家畜泥棒を追え!
家畜泥棒を追え!1
聖歴2026年8月11日(火)
北高の校則――『封印後に追加された項目は“規約”であり、校則とは異なる』とは、風紀委員会の見解だ――はあくまで校則であり、破った際の罰則などは規定されていない。
かといって、罰がないわけではない。
普段なら教師による叱責。重い場合は停学や、最悪の場合は退学などである。
しかし、今の北高には教員はいない。いや、いるにはいるが彼女――辻綾子は一切の責任を生徒会に丸投げしてしまったので、結局生徒達で決めるしかない。

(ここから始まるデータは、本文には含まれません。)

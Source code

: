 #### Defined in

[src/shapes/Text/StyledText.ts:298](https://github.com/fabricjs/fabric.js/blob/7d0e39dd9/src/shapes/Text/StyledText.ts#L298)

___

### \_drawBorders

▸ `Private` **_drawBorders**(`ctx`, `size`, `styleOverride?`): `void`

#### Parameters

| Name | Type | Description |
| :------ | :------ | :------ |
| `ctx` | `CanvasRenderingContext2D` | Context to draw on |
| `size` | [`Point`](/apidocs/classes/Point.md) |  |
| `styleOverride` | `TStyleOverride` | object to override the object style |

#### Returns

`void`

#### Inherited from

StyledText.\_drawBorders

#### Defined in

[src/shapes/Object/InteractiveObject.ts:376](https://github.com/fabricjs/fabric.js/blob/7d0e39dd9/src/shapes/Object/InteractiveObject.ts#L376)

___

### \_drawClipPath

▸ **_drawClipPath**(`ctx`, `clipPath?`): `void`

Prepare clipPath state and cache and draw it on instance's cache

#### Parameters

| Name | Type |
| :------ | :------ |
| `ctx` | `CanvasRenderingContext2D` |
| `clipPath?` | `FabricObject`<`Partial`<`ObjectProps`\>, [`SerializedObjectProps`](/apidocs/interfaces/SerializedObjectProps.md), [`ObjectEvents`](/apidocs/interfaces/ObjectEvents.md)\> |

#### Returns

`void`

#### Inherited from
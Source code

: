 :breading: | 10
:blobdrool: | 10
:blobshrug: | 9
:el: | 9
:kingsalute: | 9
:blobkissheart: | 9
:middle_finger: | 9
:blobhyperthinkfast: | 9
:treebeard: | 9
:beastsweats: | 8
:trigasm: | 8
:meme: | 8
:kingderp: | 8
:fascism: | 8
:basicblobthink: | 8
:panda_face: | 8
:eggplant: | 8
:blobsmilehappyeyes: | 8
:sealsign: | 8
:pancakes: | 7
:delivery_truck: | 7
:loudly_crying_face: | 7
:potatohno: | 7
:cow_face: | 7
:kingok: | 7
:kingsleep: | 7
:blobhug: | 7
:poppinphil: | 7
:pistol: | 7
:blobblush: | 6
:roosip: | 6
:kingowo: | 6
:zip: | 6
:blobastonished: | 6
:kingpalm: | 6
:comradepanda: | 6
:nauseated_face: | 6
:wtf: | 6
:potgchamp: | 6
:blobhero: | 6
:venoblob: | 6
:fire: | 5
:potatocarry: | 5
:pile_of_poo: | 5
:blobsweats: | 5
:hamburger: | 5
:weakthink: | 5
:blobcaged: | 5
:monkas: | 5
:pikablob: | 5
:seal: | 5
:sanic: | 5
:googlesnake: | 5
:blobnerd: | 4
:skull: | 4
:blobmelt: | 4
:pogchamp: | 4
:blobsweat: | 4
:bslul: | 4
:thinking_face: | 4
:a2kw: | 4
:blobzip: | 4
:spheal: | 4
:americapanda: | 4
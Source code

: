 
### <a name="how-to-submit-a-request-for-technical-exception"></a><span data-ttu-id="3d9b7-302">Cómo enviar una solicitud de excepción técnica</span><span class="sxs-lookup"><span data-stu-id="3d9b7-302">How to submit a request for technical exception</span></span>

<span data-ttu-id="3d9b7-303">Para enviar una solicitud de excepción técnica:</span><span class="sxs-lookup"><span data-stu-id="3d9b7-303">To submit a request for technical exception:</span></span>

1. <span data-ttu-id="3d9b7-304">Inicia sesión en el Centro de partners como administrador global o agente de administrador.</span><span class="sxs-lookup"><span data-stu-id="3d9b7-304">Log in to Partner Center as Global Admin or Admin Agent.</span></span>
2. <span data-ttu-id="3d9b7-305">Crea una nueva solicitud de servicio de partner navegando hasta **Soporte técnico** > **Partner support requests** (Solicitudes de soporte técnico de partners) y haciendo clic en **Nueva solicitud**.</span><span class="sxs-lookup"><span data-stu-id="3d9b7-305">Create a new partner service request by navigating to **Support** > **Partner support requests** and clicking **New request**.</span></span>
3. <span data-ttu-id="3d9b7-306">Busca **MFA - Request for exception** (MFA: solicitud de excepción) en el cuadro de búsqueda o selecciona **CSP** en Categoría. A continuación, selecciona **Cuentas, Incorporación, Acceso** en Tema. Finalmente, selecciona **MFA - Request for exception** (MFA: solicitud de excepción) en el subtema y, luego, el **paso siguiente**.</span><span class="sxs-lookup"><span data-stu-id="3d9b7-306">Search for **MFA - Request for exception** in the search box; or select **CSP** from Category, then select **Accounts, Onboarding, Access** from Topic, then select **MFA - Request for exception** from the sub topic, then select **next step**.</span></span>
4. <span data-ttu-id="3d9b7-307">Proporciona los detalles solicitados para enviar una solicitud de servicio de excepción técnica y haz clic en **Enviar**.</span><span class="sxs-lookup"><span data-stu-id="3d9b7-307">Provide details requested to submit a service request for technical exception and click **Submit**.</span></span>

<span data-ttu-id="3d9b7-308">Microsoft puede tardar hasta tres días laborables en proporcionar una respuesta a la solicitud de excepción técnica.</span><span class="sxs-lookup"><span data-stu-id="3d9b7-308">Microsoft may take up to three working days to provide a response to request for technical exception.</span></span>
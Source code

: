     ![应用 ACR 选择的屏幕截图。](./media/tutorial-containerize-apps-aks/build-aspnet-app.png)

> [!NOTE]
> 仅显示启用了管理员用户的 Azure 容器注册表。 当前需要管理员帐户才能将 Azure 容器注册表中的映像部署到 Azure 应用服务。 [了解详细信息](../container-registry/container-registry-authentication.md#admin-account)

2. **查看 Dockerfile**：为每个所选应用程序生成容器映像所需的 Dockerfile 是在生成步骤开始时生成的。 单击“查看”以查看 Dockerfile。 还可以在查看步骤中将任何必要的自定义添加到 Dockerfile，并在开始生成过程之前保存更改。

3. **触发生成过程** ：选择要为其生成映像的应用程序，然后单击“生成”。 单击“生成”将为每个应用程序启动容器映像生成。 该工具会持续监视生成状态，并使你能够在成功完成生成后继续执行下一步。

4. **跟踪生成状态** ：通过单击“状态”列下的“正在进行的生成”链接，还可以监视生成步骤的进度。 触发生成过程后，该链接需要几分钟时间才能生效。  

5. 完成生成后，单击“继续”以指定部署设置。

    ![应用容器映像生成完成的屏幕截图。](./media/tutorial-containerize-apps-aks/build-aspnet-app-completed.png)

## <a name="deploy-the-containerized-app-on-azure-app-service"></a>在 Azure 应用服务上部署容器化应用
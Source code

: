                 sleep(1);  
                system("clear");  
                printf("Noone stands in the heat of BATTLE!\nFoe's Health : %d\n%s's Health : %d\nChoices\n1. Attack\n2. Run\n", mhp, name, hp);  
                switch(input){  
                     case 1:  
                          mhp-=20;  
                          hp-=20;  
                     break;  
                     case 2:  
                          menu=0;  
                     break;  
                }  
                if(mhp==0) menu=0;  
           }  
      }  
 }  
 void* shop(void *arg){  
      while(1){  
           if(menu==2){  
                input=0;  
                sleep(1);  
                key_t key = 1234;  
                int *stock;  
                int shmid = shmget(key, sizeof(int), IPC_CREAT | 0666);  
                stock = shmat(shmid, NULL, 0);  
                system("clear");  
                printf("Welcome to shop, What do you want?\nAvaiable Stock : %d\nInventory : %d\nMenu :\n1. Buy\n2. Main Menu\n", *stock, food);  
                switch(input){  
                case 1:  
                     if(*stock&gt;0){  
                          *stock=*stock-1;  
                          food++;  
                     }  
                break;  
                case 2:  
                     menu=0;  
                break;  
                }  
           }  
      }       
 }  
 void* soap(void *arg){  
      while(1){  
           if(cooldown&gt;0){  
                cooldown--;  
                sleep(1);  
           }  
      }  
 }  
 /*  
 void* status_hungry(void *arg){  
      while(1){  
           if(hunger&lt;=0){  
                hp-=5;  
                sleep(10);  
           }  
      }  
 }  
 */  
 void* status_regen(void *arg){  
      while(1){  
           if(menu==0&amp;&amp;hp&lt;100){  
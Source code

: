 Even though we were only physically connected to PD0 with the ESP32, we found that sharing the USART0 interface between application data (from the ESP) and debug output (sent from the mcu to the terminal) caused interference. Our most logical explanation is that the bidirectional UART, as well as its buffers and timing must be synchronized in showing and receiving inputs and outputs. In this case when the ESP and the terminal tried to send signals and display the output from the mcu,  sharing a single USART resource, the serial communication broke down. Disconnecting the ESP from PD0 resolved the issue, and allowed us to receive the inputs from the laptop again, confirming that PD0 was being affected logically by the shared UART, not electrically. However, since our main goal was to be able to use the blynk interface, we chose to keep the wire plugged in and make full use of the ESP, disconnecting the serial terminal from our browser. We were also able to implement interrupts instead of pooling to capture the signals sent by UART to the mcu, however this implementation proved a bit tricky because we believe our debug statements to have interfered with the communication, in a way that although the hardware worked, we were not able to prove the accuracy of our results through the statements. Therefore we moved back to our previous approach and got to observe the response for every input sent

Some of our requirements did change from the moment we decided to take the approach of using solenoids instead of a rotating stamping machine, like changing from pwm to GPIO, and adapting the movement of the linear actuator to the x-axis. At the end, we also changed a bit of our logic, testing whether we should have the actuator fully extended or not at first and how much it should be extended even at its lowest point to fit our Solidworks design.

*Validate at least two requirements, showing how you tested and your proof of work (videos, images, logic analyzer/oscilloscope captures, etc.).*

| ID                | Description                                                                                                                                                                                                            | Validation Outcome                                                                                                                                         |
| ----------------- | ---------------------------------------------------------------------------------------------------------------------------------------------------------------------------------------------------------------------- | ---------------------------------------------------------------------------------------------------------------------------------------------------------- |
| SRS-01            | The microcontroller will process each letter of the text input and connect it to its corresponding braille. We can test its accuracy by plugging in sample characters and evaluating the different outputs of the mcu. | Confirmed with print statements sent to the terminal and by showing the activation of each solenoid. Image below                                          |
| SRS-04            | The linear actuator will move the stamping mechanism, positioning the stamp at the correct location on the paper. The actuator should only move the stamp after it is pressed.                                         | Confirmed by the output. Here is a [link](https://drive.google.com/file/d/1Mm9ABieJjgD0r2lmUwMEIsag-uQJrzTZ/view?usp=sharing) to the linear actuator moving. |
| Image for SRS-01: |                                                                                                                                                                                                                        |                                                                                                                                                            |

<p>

先日の〈竜王部〉による夜中のプール侵入事件で彼らには“執行猶予”が下された。無罪放免ではなく、時期を見計らってなんらかのペナルティが科されるということだ。
生徒が生徒に罰を与えるべきではないという生徒会長側と、罪には罰をと主張する風紀委員側の妥協の産物である。
そんな〈竜王部〉に、風紀委員長の岡田遙佳がやってきた。夕方、ちょうどその日の探索を終えて部室に戻ってきたタイミングだった。おそらくこのタイミングを狙ってきたのだろう。全員で風紀委員長を出迎える形となった。
「それで……ご用件は?」
やってくるなり、出されたお茶にも手をつけず、むっつりと黙り込んだ遙佳に慎一郎が一同を代表して訊いた。
(この人、苦手なんだよなぁ)
とは、メリュジーヌを除く全員の心情だったが、口に出す者はいない。目の前の小柄でくせっ毛の(そして胸が大きい)、全身黒ずくめの軍服も似た制服を着る風紀委員長からはえもいわれぬ迫力あるオーラが出ているように感じられた。
よほど言いたくないのだろう。しばらくの沈黙ののち、遙佳は絞り出すようにその言葉を出した。
「お前達に……協力を頼みたい」
「!?」
およそ、誰かを信用するという所からもっとも縁遠いと思われていた風紀委員長からのまさかの言葉に全員が息をのみ、お互いの顔を見合わせる。
顔を見合わせたことによってそれが単なる聞き間違いでないことを確認した。
「詳しく……話を聞かせてもらえませんか?」
数秒かかってようやく衝撃も収まり、慎一郎はどうにかそれだけを小柄な上級生に聞くことができた。遙佳はぽつり、ぽつりと顛末を話し始めた。